━━ PROVIDED MATERIAL ━━

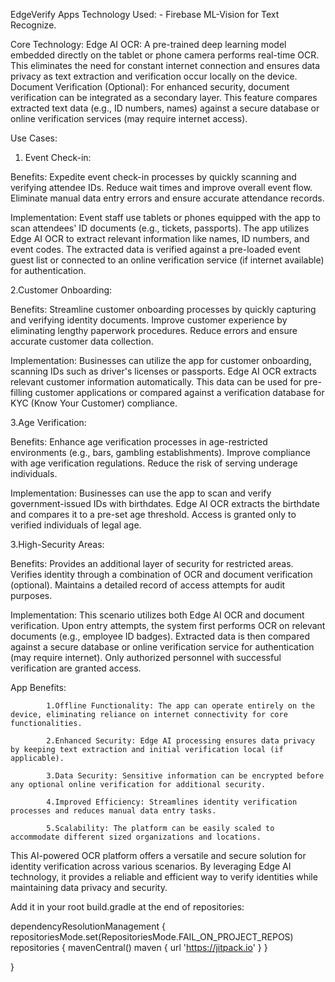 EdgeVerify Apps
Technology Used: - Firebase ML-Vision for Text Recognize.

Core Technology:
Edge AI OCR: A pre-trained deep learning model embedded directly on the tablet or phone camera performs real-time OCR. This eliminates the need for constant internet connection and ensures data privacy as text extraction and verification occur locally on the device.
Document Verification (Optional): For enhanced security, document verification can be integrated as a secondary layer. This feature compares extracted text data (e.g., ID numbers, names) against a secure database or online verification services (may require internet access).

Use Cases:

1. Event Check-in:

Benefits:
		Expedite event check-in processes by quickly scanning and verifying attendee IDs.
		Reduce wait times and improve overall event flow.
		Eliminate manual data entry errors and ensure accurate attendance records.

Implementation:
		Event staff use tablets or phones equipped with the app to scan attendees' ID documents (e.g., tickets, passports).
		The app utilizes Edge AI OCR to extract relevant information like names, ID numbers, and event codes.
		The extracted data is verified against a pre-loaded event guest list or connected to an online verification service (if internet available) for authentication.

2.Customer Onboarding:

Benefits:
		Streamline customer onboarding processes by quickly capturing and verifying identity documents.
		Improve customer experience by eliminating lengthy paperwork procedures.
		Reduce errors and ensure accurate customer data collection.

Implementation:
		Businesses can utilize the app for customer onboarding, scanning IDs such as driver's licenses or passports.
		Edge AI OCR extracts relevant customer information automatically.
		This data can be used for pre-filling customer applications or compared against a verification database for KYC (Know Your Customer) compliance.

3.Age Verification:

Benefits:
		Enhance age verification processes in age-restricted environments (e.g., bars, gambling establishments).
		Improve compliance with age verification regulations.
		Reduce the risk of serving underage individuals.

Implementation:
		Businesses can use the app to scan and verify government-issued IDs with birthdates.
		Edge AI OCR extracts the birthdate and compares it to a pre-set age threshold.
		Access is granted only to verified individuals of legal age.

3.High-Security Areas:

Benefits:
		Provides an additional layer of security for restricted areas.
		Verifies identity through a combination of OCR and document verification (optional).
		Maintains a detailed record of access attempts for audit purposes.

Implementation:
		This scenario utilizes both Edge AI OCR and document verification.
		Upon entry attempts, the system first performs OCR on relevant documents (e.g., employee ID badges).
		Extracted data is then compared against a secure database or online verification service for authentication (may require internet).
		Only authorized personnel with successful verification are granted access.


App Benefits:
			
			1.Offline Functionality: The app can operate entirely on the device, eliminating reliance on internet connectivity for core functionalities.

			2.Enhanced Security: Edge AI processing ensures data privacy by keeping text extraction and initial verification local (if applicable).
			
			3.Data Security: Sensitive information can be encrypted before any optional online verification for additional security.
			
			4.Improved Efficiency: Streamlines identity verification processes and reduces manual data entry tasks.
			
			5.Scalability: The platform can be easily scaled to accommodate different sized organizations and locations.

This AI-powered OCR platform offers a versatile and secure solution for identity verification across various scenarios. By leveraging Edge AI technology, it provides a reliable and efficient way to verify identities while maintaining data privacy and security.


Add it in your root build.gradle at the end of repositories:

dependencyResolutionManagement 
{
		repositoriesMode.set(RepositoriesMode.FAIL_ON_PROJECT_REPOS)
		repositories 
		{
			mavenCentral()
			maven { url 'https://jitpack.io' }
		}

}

━━━
━━ PROVIDED MATERIAL ━━

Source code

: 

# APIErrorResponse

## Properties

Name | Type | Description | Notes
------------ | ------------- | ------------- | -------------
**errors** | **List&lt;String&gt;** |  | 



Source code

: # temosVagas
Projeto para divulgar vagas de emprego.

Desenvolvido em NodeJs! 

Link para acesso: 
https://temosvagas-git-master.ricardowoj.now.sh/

━━━
━━ PROVIDED MATERIAL ━━

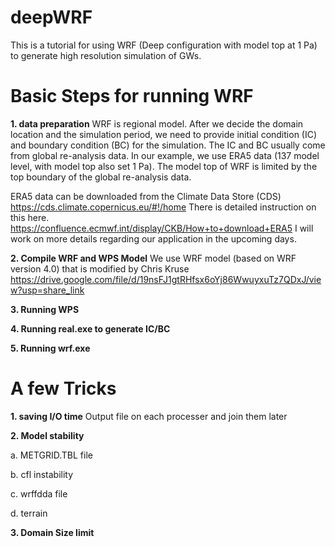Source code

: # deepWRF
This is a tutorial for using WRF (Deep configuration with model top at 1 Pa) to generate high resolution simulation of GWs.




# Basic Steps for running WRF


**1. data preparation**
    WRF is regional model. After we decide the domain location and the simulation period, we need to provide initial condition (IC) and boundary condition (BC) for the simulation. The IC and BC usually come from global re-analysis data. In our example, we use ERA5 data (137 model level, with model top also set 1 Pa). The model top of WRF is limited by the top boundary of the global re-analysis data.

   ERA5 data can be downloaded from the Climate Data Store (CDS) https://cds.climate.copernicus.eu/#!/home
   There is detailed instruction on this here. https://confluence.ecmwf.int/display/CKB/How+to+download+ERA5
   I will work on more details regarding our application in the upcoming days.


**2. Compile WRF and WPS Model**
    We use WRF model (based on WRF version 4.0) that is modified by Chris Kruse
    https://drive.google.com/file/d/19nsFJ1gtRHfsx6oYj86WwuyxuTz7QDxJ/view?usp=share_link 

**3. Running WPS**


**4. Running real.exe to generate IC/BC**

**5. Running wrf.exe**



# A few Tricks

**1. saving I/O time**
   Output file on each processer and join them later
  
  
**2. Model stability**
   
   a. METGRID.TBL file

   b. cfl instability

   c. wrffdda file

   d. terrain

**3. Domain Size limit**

━━━

Transcribe the lines above between the line holding "# APIErrorResponse" and the line holding "https://temosvagas-git-master.ricardowoj.now.sh/", inclusive, exactly as they stand and with nothing added.

OUTPUT BELOW >>
# APIErrorResponse

## Properties

Name | Type | Description | Notes
------------ | ------------- | ------------- | -------------
**errors** | **List&lt;String&gt;** |  | 



Source code

: # temosVagas
Projeto para divulgar vagas de emprego.

Desenvolvido em NodeJs! 

Link para acesso: 
https://temosvagas-git-master.ricardowoj.now.sh/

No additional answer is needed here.